I turn and leave the dining room. My father and Michael don’t say anything to stop me. They probably just think I’m being hysterical or emotional.
Maybe I am, but I’m angry. I’m so tired of them treating me like a little girl.
I hurry back to my room and shut the door softly. I sigh and head into my closet, curling up in my little nook with my laptop.
I spend the rest of the morning searching for information on Gavin Waller. There’s not a whole lot out there, but I quickly come to understand what his reputation is.
He’s a notorious playboy. He’s never been married, but apparently he has been with every high society woman in the city, and he never settles for long. He’s filthy rich and handsome, of course, but he doesn’t seem interested in anything longterm. He doesn’t seem interested in a family.
I sigh, leaning against the wall. I don’t even know if I want a family, although of course that’s expected of me. I’m supposed to marry a guy like Milo and breed little blue-blood babies with him until the day that I die. Somehow, that life doesn’t sound very rewarding.
But Gavin seems real somehow, more real than Milo or my parents. I’ve barely had a taste of him, but I’m already so interested. I know it would probably be better if I just forgot about him, but I can’t help but think about him.
As I start to daydream about Gavin’s hands on my body, there’s suddenly a knock at the bedroom door. I get up quickly and head over. I open it softly. Thomas stands there, smiling at me.
“Package for you,” he says.
“Thanks,” I say, a little confused. “I didn’t order anything, though.”
He shrugs. “Came with the mail. No return address.” He hands me the thin brown box, about the size of a dress box.
I take it from him. “Thanks, Thomas.”
“Have a nice day.” He smile again and I shut the door.
Curious, I turn to my bed. I place the package down and pull it open, frowning as I go. The brown plain box reveals a shiny black one, though without a logo. I pull it out and place it on my bed before taking the top off.
The first thing I notice is a card in a plain white envelope. I take it out and set it aside. Beneath it is some white tissue paper. Too curious to stop myself, I pull apart the tissue paper and slowly take out the contents.
I turn bright red as I realize what I’m holding. It’s a black lacy lingerie set, clearly expensive, and incredibly revealing. It’s in my size, but I have no clue who sent it. I know I didn’t order it, because I don’t really own anything like this. My clothes tend to be pretty plain, but this… it’s sexy.
I grab the card and tear it open. Inside is a plain white thick paper stock with a simple note.
Call me. 555-506-5136. Gavin.
I gape at the note for a second before dropping it and stepping away from the bed, my heart hammering in my chest.
I don’t know how, but Gavin managed to buy me lingerie that will clearly fit me, and even had it sent to my home.
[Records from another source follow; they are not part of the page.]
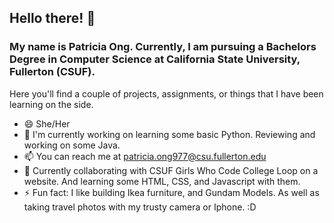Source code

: ## Hello there!  👋

<!--
**patriciaong977/patriciaong977** is a ✨ _special_ ✨ repository because its `README.md` (this file) appears on your GitHub profile.

Here are some ideas to get you started:

- 🔭 I’m currently working on ...
- 🌱 I’m currently learning ...
- 👯 I’m looking to collaborate on ...
- 🤔 I’m looking for help with ...
- 💬 Ask me about ...
- 📫 How to reach me: ...
- 😄 Pronouns: ...
- ⚡ Fun fact: ...
-->

### My name is Patricia Ong. Currently, I am pursuing a Bachelors Degree in Computer Science at California State University, Fullerton (CSUF).
Here you'll find a couple of projects, assignments, or things that I have been learning on the side. 

- 😄 She/Her
- 🌱 I'm currently working on learning some basic Python. Reviewing and working on some Java. 
- 📫 You can reach me at patricia.ong977@csu.fullerton.edu
- 👯 Currently collaborating with CSUF Girls Who Code College Loop on a website. And learning some HTML, CSS, and Javascript with them. 
- ⚡ Fun fact: I like building Ikea furniture, and Gundam Models. As well as taking travel photos with my trusty camera or Iphone. :D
I’m sure my parents don’t know about this, or else they would have freaked out. I stare at the card before picking it up and reading it again.
Heart beating fast, I type the number into my phone. For a second, I want to hit send, but instead I just save it. I pull the lingerie out of the box and hold it up, my whole body tingling with excitement.
I can’t believe he sent me this. I’ve never had a man do something like this before. I should be insulted that he’d be so forward like this, and maybe a little wary now that I know about his bad reputation, but I just don’t care. In this moment, I’m more than excited imagining Gavin slowly peeling the bra and matching panties from my body.
I’ve never felt so sexy in my whole life. I want to try it on, but I can’t. I’m too nervous, afraid that I might get caught. Instead, I quickly put the lingerie away and hide the box in the back of my closet. I tear up the card into tiny pieces and put it back into the cardboard. I’ll have Thomas or someone else dispose of it for me, just to make sure my parents don’t see and ask me what I bought.
It’s stupid that I have to sneak around my parents like this, but I’m still stuck under their thumb. I can’t help it. I don’t have any skills, and only a high school education. I don’t know what I’d do out in the real world without the safety net of my family.
But now more than ever, I want to explore the world outside of my own little bubble. And Gavin, for all his flaws, may be the perfect way to do that.